Las religiosas celebraron su aniversario rodeadas de amigos y conocidos. (FOTO: REMITIDA)

Las Hijas de la Sagrada Familia llegaron en octubre del pasado año 2018 a Agullent y se establecieron en el antiguo convento de San Jacinto, que ahora recibe el nombre de monasterio de Belén de la Inmaculada. El pasado domingo, día de San Miguel Arcángel, patrono de la congregación, celebraron su primer aniversario rodeadas por los vecinos, amigos y conocidos de la localidad y de otras poblaciones cercanas, que les han acompañado y ayudado desde que llegaron.
“Fue una celebración sencilla y emotiva. Primero, en la iglesia del monasterio celebramos una misa de acción de gracias por este año y luego tuvimos un pequeño ágape”, indica la madre María Getsemaní.
La misa fue oficiada por Melchor Seguí, vicario episcopal, y en ella las familias tuvieron una participación especial ya que este monasterio “reza especialmente por la unión de la familia”, añade María Getsemaní.
En su homilía Melchor Seguí animó a tener conciencia “de lo grande que es tener al Señor expuesto continuamente entre nosotros” y tuvo unas palabras de agradecimiento a la congregación. Por su parte, las religiosas expresaron con una canción los sentimientos de la congregación hacia el pueblo.
Nuevas vocaciones
Desde su llegada hace ya un año, la comunidad está formada por ocho religiosas. A lo largo de este tiempo han ingresado en el monasterio dos chicas más que, tras participar en unos ejercicios espirituales y recibir una formación inicial, en este momento están haciendo el postulantado en Colombia.
“Además, hay varias chicas con inquietud que han venido a hacer una experiencia con nosotras o han participado en las jornadas vocacionales que ofrecemos en distintas fechas”, explica la M. María Getsemaní quien añade que este monasterio está destinado a ser casa de formación de religiosas, cuando surjan nuevas vocaciones.
Por otra parte, desde su clausura, las religiosas ofrecen acompañamiento espiritual a quien lo necesita, así como charlas sobre la Eucaristía y la Virgen a grupos de catequesis.
Adoración perpetua
Dado que el carisma de las Hijas de la Sagrada Familia es la adoración perpetua a Jesús Sacramentado, así como vivir y enseñar una profunda devoción a la Virgen, desde que se instalaron en Agullent, la iglesia del monasterio se ha convertido en una de las capillas de adoración perpetua de la diócesis.

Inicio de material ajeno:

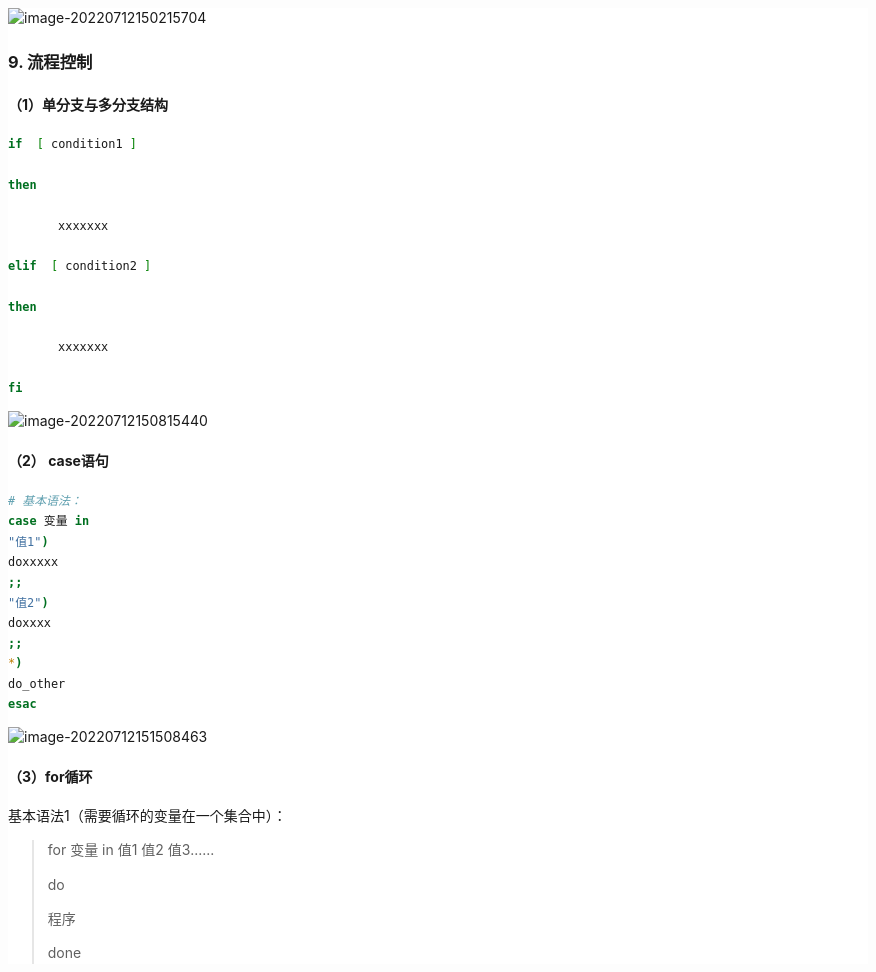 ![image-20220712150215704](https://raw.githubusercontent.com/hoshinojyunn/PicBed/main/image-20220712150215704.png)

### 9.   流程控制

#### （1）单分支与多分支结构

```bash
if  [ condition1 ]

then 

​		xxxxxxx

elif  [ condition2 ]

then

​		xxxxxxx

fi
```

![image-20220712150815440](https://raw.githubusercontent.com/hoshinojyunn/PicBed/main/image-20220712150815440.png)

#### （2） case语句

```bash
# 基本语法：
case 变量 in
"值1")
doxxxxx
;;
"值2")
doxxxx
;;
*)
do_other
esac
```

![image-20220712151508463](https://raw.githubusercontent.com/hoshinojyunn/PicBed/main/image-20220712151508463.png)

#### （3）for循环

基本语法1（需要循环的变量在一个集合中）：

> for  变量  in  值1  值2  值3......
>
> do
>
> 程序
>
> done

“Al estar nosotras, la capilla se pudo abrir a pesar de que no se habían cubierto todos los turnos de adoración” y, aunque han podido observar que cada vez son más las personas que se acercan cada día para acompañar un rato al Señor, las religiosas siguen buscando adoradores que se comprometan a cubrir turnos “para que el Señor esté acompañado no sólo por las hermanas sino también por adoradores”. También son muchos los laicos que se unen las Hijas de la Sagrada Familia para vivir con ellas la liturgia de las horas o la eucaristía que celebran cada día a las 9 horas y los domingos, a las 11.

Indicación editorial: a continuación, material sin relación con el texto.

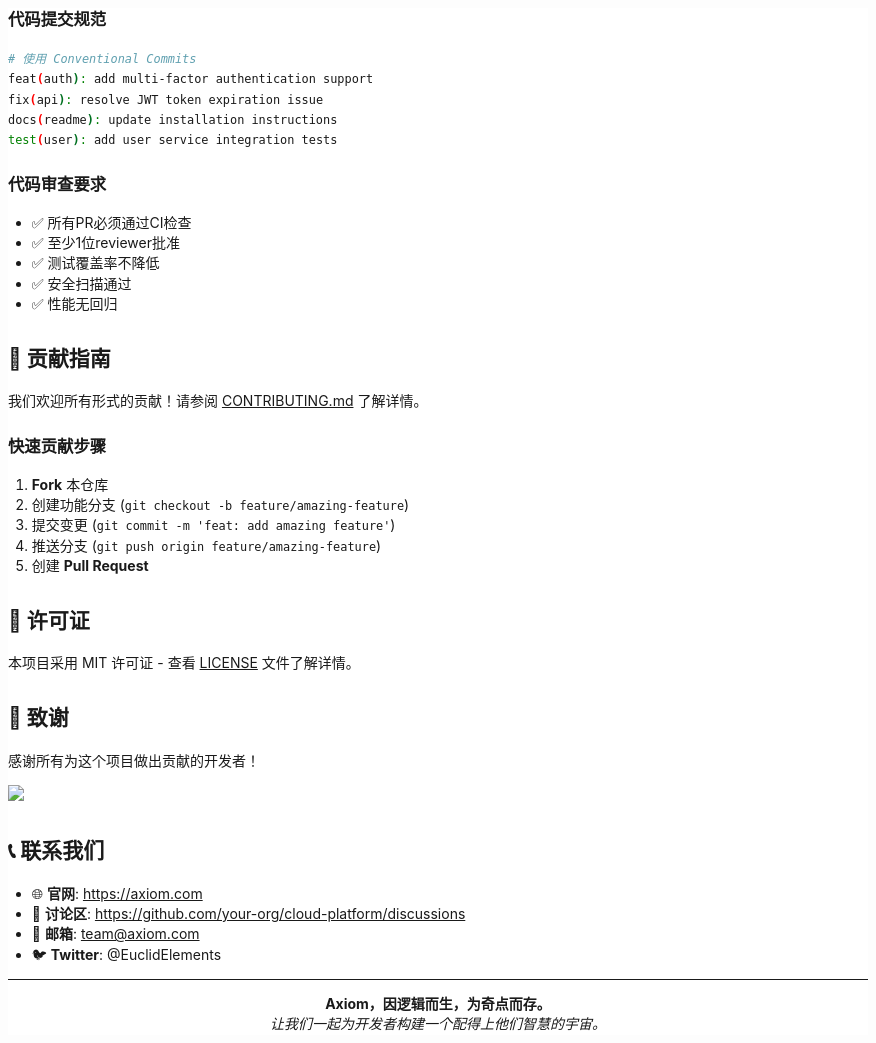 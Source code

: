 ### 代码提交规范

```bash
# 使用 Conventional Commits
feat(auth): add multi-factor authentication support
fix(api): resolve JWT token expiration issue  
docs(readme): update installation instructions
test(user): add user service integration tests
```

### 代码审查要求

- ✅ 所有PR必须通过CI检查
- ✅ 至少1位reviewer批准
- ✅ 测试覆盖率不降低
- ✅ 安全扫描通过
- ✅ 性能无回归

## 🌟 贡献指南

我们欢迎所有形式的贡献！请参阅 [CONTRIBUTING.md](CONTRIBUTING.md) 了解详情。

### 快速贡献步骤

1. **Fork** 本仓库
2. 创建功能分支 (`git checkout -b feature/amazing-feature`)  
3. 提交变更 (`git commit -m 'feat: add amazing feature'`)
4. 推送分支 (`git push origin feature/amazing-feature`)
5. 创建 **Pull Request**

## 📄 许可证

本项目采用 MIT 许可证 - 查看 [LICENSE](LICENSE) 文件了解详情。

## 🙏 致谢

感谢所有为这个项目做出贡献的开发者！

<a href="https://github.com/your-org/cloud-platform/graphs/contributors">
  <img src="https://contrib.rocks/image?repo=your-org/cloud-platform" />
</a>

## 📞 联系我们

- 🌐 **官网**: https://axiom.com
- 💬 **讨论区**: https://github.com/your-org/cloud-platform/discussions  
- 📧 **邮箱**: team@axiom.com
- 🐦 **Twitter**: @EuclidElements

---

<div align="center">
  <strong>Axiom，因逻辑而生，为奇点而存。</strong><br>
  <em>让我们一起为开发者构建一个配得上他们智慧的宇宙。</em>
</div>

“Tenemos muchas expectativas de que, sabiendo el don tan grande que es la adoración perpetua, muchas personas vengan a acompañar al Señor”, subraya la M. María Getsemaní.
Tras este primer año, las religiosas no tiene más que palabras de agradecimiento. “Nos hemos sentido muy acogidas por todos. Vivimos de la providencia y, por la intercesión de san José, que nos ha asistido, no nos ha faltado nada, desde las cosas más pequeñas hasta las mas grandes. Nos han ayudado mucho”. A su vez, la presencia de las religiosas en el centro de Agullent ha sido también muy significativa para la población. Gracias a la recuperación del monasterio, vuelven a sonar las campanas antes de misa y se vuelve a celebrar la fiesta del Cristo de la Salud en la iglesia del convento, donde se encuentra su imagen.